HARARE, Aug 16 (Reuters) - A leading diamond trading network has barred its members from dealing in stones from Zimbabwe's Marange fields, saying their certification by global regulators did not guarantee they were free from human rights abuses.
The Kimberley Process (KP) certification scheme, set up to keep "blood diamonds" -- stones from conflict zones -- out of global gem trade, last week endorsed the sale of 900,000 carats fron Zimbabwe's controversial Marange fields.
Human rights activists have called for a ban on diamonds from Marange, where Zimbabwe's army is accused of widespread atrocities when it moved in to guard the poorly secured fields after a diamond rush drew up to 30,000 illegal diggers.

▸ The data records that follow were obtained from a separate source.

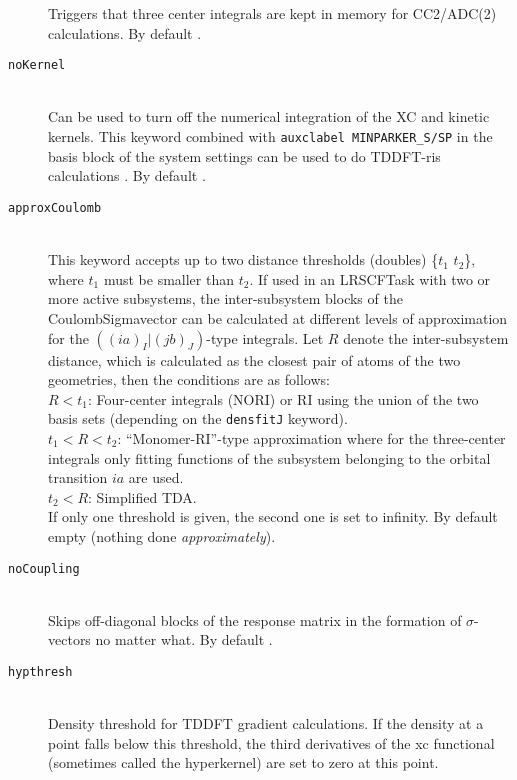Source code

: \begin{description}
	  Triggers that three center integrals are kept in memory for CC2/ADC(2) calculations. By default .
    \item[\texttt{noKernel}]\hfill \\ 
	  Can be used to turn off the numerical integration of the XC and kinetic kernels. This keyword combined with
    \texttt{auxclabel MINPARKER\_S/SP} in the basis block of the system settings can be used to do TDDFT-ris calculations 
    \cite{zhou2023minimal}. By default .
    \item[\texttt{approxCoulomb}]\hfill \\
	  This keyword accepts up to two distance thresholds (doubles) \{$t_1$ $t_2$\}, where $t_1$ must be smaller than $t_2$.
    If used in an LRSCFTask with two or more active subsystems, the inter-subsystem blocks of the CoulombSigmavector
    can be calculated at different levels of approximation for the $((ia)_I|(jb)_J)$-type integrals. Let $R$ denote the
    inter-subsystem distance, which is calculated as the closest pair of atoms of the two geometries, then the conditions are as follows:\\
    $R < t_1$: Four-center integrals (NORI) or RI using the union of the two basis sets (depending on the \texttt{densfitJ} keyword).\\
    $t_1 < R < t_2$: ``Monomer-RI''-type approximation where for the three-center integrals only fitting functions of the subsystem belonging to the orbital transition $ia$ are used. \\
    $t_2 < R$: Simplified TDA. \\
    If only one threshold is given, the second one is set to infinity. By default empty (nothing done \emph{approximately}).
    \item[\texttt{noCoupling}]\hfill \\
	  Skips off-diagonal blocks of the response matrix in the formation of $\sigma$-vectors no matter what. By default .
    \item[\texttt{hypthresh}]\hfill \\
    Density threshold for TDDFT gradient calculations. If the density at a point falls below this threshold, the third derivatives of the xc functional (sometimes called the hyperkernel) are set to zero at this point. 
\end{description}

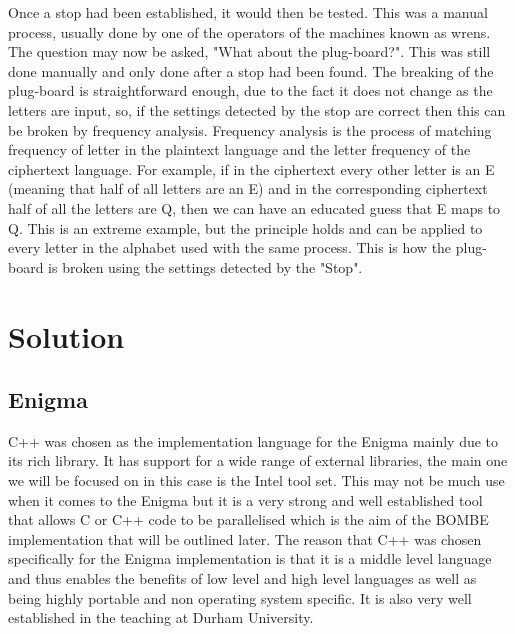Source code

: \documentclass[12pt,a4paper]{article}
\begin{document}
Once a stop had been established, it would then be tested. This was a manual process, usually done by one of the operators of the machines known as wrens. The question may now be asked, "What about the plug-board?". This was still done manually and only done after a stop had been found. The breaking of the plug-board is straightforward enough, due to the fact it does not change as the letters are input, so, if the settings detected by the stop are correct then this can be broken by frequency analysis. Frequency analysis is the process of matching frequency of letter in the plaintext language and the letter frequency of the ciphertext language. For example, if in the ciphertext every other letter is an E (meaning that half of all letters are an E) and in the corresponding ciphertext half of all the letters are Q, then we can have an educated guess that E maps to Q. This is an extreme example, but the principle holds and can be applied to every letter in the alphabet used with the same process. This is how the plug-board is broken using the settings detected by the "Stop".

\section{Solution}

\subsection{Enigma}

C++ was chosen as the implementation language for the Enigma mainly due to its rich library. It has support for a wide range of external libraries, the main one we will be focused on in this case is the Intel tool set. This may not be much use when it comes to the Enigma but it is a very strong and well established tool that allows C or C++ code to be parallelised which is the aim of the BOMBE implementation that will be outlined later. The reason that C++ was chosen specifically for the Enigma implementation is that it is a middle level language and thus enables the benefits of low level and high level languages as well as being highly portable and non operating system specific. It is also very well established in the teaching at Durham University.\\
\end{document}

The United States-based Rapaport Diamond Trading Network said although the Marange diamonds had received KP endorsement, it will not allow its members to trade in them.
"Members found to have knowingly offered Marange diamonds for sale on RapNet will be expelled and their names will be publicly communicated," it said in a statement.
Zimbabwe, which denies rights abuses at the Marange fields, says it has stockpiled nearly 4 million carats of diamonds since the start of the year, estimated by state media to be worth $1.7 billion.
A power-sharing government formed by President Robert Mugabe and Prime Minister Morgan Tsvangirai last year in a bid to end a decade-long political and economic crisis has said it hopes diamond revenues can help fix the struggling economy.